El viajante que no porfiaba

Por la estación de letra pequeña y subsidiaria en el mapa de los ferrocarriles, no pasaban los trenes prestigiosos. La carretera nacional, que tenía su kilómetro cero en la Puerta del Sol y se alargaba hasta el Finisterre, cruzaba por nuestro barrio, pero casi todo eran camiones pescaderos zumbando para no perder la fecha, mataban gallinas y a veces alguna criaturita. Venían los viajantes, éstos sí, y en sus saludos esperanzados y en sus muestrarios nos visitaba el mundo. Daba un poco de lástima que las cubetas con catálogos y muestras les pesaran tanto. Los porteadores que descargaban las sacas de harina en el horno de enfrente manejaban sus cien kilos como si fuesen una pluma, estaban hechos para eso, como el carretero que nos traía a la tienda las gravosas cajas de puntas de París, pero los viajantes eran señores con chaqueta y corbata, casi siempre señores mayores.

Les conocíamos sus nombres y sus costumbres invariables. Don Benito Ríos pellizcaba la hogaza si venías de la panadería o te quitaba un trozo de pan con mantequilla cuando te pillaba merendando. «¡Este don Benito!». Cuiñas cambiaba mucho de representada, él decía la Firma, «La Firma no me valoraba», este viaje traía a Carbajo de La Coruña y en el siguiente unos reclamos para cazadores, una vez dijo traer guadañas importadas de Austria que resultaron inexistentes y pidió diez duros prestados, mi padre se cagó por todo lo alto cuando supo el engaño, pero Cuiñas volvió regalando almanaques de propaganda, y como si tal cosa. Y el de la Vasco. El señor Arteta el de la Vasco tenía una niña que estaba del pulmón y viviendo junto a la ría de Bilbao, esto último era lo peor, nos lo decía en la galería de la trastienda bañada del sol del mediodía y todos nos sentíamos culpables. Era difícil no comprarles algo a los viajantes.

—Para justificar, don José, aunque sea una notilla de nada, para justificar.

Mi padre se resistía, alegaba la crisis —siempre la crisis— y que estaba a tope de existencias, podía ocurrir —ocurría— que estuviera sin desembalar el pedido de la vez anterior. Si no bastaba —y no bastaba nunca— paseaba al viajante por el almacén de depósito, lo bajaba al sótano, le hacía palpar los fardos o los atados de calderos o lo que fuese. Una vez lo vi terrible, cogió al viajante de turno por las solapas como si fuera a sacudirle. «Venga, vamos, le haré una notita pero que la demoren unos días».

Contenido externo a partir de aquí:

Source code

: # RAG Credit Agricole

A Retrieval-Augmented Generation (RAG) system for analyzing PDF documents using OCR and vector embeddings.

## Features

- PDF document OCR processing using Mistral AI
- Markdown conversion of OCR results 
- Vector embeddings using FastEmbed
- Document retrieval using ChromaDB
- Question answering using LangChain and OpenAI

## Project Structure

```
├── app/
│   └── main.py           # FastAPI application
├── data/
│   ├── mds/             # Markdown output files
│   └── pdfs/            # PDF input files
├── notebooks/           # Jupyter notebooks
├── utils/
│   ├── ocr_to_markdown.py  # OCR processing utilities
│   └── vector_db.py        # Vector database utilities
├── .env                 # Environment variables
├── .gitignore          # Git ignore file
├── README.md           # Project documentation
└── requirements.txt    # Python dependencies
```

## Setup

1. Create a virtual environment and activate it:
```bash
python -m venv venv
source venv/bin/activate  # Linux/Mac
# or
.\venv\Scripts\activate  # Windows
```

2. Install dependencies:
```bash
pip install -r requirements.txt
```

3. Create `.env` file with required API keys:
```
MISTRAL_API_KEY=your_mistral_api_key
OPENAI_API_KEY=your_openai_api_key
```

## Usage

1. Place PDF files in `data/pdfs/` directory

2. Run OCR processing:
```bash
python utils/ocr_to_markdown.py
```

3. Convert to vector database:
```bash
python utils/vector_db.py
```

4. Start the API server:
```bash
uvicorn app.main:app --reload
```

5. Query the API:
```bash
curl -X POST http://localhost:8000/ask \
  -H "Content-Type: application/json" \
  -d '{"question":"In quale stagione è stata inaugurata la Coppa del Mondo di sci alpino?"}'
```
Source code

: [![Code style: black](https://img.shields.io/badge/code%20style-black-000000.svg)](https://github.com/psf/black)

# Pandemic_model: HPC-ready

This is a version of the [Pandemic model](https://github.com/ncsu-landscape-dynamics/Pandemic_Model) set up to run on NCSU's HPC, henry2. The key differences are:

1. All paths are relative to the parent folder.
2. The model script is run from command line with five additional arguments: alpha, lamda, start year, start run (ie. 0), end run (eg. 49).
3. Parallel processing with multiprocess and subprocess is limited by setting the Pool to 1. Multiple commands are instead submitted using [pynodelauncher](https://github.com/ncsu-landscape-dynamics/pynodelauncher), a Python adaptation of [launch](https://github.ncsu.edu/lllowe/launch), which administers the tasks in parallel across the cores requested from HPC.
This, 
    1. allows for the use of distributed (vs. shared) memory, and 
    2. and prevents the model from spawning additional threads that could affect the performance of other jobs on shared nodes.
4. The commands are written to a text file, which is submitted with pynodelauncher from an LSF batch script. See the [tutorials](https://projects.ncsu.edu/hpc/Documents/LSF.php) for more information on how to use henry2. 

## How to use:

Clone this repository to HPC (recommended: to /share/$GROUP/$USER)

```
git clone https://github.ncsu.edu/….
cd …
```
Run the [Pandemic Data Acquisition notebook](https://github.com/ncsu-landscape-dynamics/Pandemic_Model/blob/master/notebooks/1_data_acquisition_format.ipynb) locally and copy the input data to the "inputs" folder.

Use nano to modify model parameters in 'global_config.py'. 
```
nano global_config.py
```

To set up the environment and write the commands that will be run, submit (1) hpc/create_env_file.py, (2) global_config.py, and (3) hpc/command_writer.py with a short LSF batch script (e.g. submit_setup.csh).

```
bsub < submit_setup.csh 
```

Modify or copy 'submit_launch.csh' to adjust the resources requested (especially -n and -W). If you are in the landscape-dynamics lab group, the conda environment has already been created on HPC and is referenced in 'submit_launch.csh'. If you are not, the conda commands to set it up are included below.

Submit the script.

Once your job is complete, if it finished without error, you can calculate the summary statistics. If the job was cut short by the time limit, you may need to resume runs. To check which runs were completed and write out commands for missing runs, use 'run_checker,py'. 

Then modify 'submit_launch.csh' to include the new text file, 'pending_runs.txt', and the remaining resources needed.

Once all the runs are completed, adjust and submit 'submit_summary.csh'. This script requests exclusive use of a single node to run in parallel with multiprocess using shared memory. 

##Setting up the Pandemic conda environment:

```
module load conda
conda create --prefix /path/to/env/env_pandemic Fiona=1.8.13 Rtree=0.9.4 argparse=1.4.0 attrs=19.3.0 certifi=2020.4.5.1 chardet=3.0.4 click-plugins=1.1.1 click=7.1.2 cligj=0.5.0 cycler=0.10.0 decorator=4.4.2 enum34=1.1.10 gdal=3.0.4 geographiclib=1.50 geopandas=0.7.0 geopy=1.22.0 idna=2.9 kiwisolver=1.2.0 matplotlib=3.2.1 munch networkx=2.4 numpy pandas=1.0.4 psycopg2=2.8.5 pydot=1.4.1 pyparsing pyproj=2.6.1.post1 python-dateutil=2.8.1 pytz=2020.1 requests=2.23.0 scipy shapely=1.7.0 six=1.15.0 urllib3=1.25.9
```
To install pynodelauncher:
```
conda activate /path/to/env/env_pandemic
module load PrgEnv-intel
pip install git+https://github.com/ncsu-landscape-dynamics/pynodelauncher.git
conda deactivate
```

El viajante marchaba con su pedido, como unas pascuas. Mi padre se quedaba rabiando y las daba contra mi madre. Para colmo, el lance podía coincidir con la llegada del cobrador del Urquijo y su mazo de letras a la vista. Más de una vez el viajante no habría llegado a la estación y ya mi padre franqueaba la carta a la Casa anulando el pedido.

Dos o tres años estuvo viniendo un viajante distinto. Era joven, mis hermanas decían que guapo, quizá padecía del hígado porque en el blanco de sus ojos tristes y hermosos le habían notado ellas un matiz amarillo. Estarían enamorándose del chico. Lo raro del viajante joven, no recuerdo su nombre, es que no insistía ni apremiaba y eso que solo pasaba dos visitas al año. No hablaba de su familia ni enseñaba fotografías. Traía un muestrario de chicha y nabo, espumaderas de aluminio, pinzas de colores para colgar la ropa, cosas así. Con eso, poco había que hacer. Él mismo parecía reconocerlo, se sentaba en una banqueta esperando el momento para no molestar. Una vez pidió un poco de agua y no se le dio el botijo como a los viajantes de siempre, vino mi madre con un vaso en platillo y una servilletita. Por fin, en la quinta o sexta de las visitas mi padre le dejó desplegar toda la oferta y no era tan desaprovechable, le hizo un pedido bastante bueno y el vendedor lo agradeció con finura pero sin entusiasmo.

Pocos días después, se supo que el viajante distinto había fallecido «en circunstancias extrañas» en la fonda de la estación de Venta de Baños. Una de mis hermanas, sin mala intención, le preguntó a mi padre si acaso le había anulado el pedido al muerto. La respuesta saltó fulminante pero no llegó a consumarse, la mano alzada se detuvo en el aire, sin llegar a la cara de la habladora. Mi padre juró que este pedido lo había hecho con ganas de que lo sirvieran, y todos nos sentimos mejor.